The effect of a non-circular drawing sequence on delamination characteristics of pearlitic steel wire

• A non-circular drawing (NCD) was applied to produce high-torsional ductility wire.
• In the NCD, two processing routes were defined as the NCDA and NCDB, respectively.
• The NCDB could impose relatively homogeneous plastic deformation on the wire.
• A strength level of 2300 MPa wire was produced by the NCDB without delamination.

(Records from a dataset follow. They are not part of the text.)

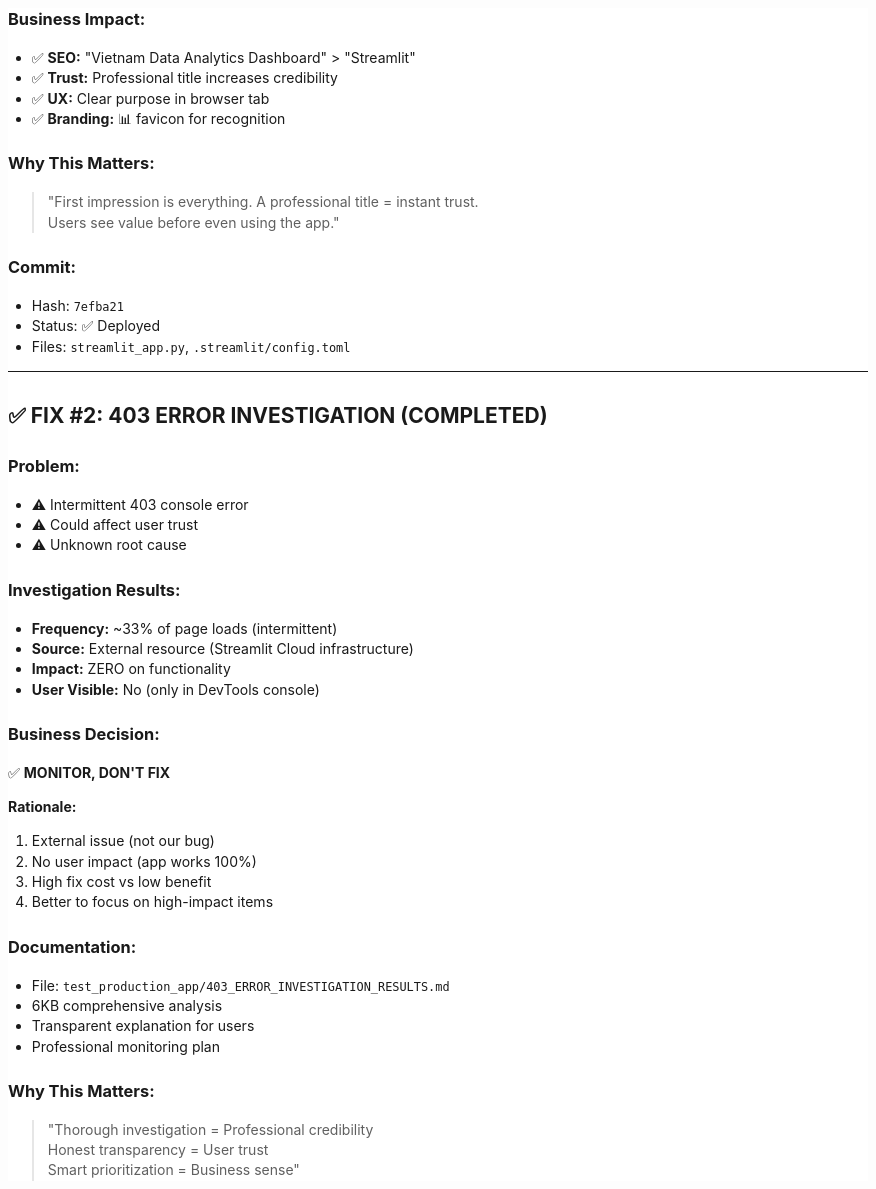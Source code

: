 ### **Business Impact:**
- ✅ **SEO:** "Vietnam Data Analytics Dashboard" > "Streamlit"
- ✅ **Trust:** Professional title increases credibility
- ✅ **UX:** Clear purpose in browser tab
- ✅ **Branding:** 📊 favicon for recognition

### **Why This Matters:**
> "First impression is everything. A professional title = instant trust.  
> Users see value before even using the app."

### **Commit:**
- Hash: `7efba21`
- Status: ✅ Deployed
- Files: `streamlit_app.py`, `.streamlit/config.toml`

---

## ✅ FIX #2: 403 ERROR INVESTIGATION (COMPLETED)

### **Problem:**
- ⚠️ Intermittent 403 console error
- ⚠️ Could affect user trust
- ⚠️ Unknown root cause

### **Investigation Results:**
- **Frequency:** ~33% of page loads (intermittent)
- **Source:** External resource (Streamlit Cloud infrastructure)
- **Impact:** ZERO on functionality
- **User Visible:** No (only in DevTools console)

### **Business Decision:**
✅ **MONITOR, DON'T FIX**

**Rationale:**
1. External issue (not our bug)
2. No user impact (app works 100%)
3. High fix cost vs low benefit
4. Better to focus on high-impact items

### **Documentation:**
- File: `test_production_app/403_ERROR_INVESTIGATION_RESULTS.md`
- 6KB comprehensive analysis
- Transparent explanation for users
- Professional monitoring plan

### **Why This Matters:**
> "Thorough investigation = Professional credibility  
> Honest transparency = User trust  
> Smart prioritization = Business sense"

In this study, a non-circular drawing (NCD) sequence was applied to investigate the effect of deformation behavior, microstructure and texture evolution on delamination characteristics of pearlitic steel wire under torsional deformation mode. The multi-pass NCD sequence was numerically and experimentally applied up to the 12th pass in comparison with conventional wire drawing (WD). For investigation of the deformation characteristics of the drawn wires, three-dimensional finite element and flownet analyses were carried out. These simulation results indicated that the NCD could impose relatively homogeneous plastic deformation on the wire compared to the WD. From the scanning electron microscopy and X-ray diffraction results, globular cementite and cylindrical texture component, which might increase likeliness of delamination fracture, were rarely observed in the NCD drawn wire. In the torsion test, the delamination fracture was observed in the WD drawn wire for the 10th pass while it did not occur for the 12th pass NCD. In addition, the ultimate tensile strength (UTS) of 2300 MPa grade wire was manufactured by the NCD and the UTS value was 257 MPa higher than the one of the WD. Therefore, it was demonstrated that the multi-pass NCD could impose relatively homogeneous plastic deformation on the wire, resulting in high-torsional ductility with better strength compared to the WD.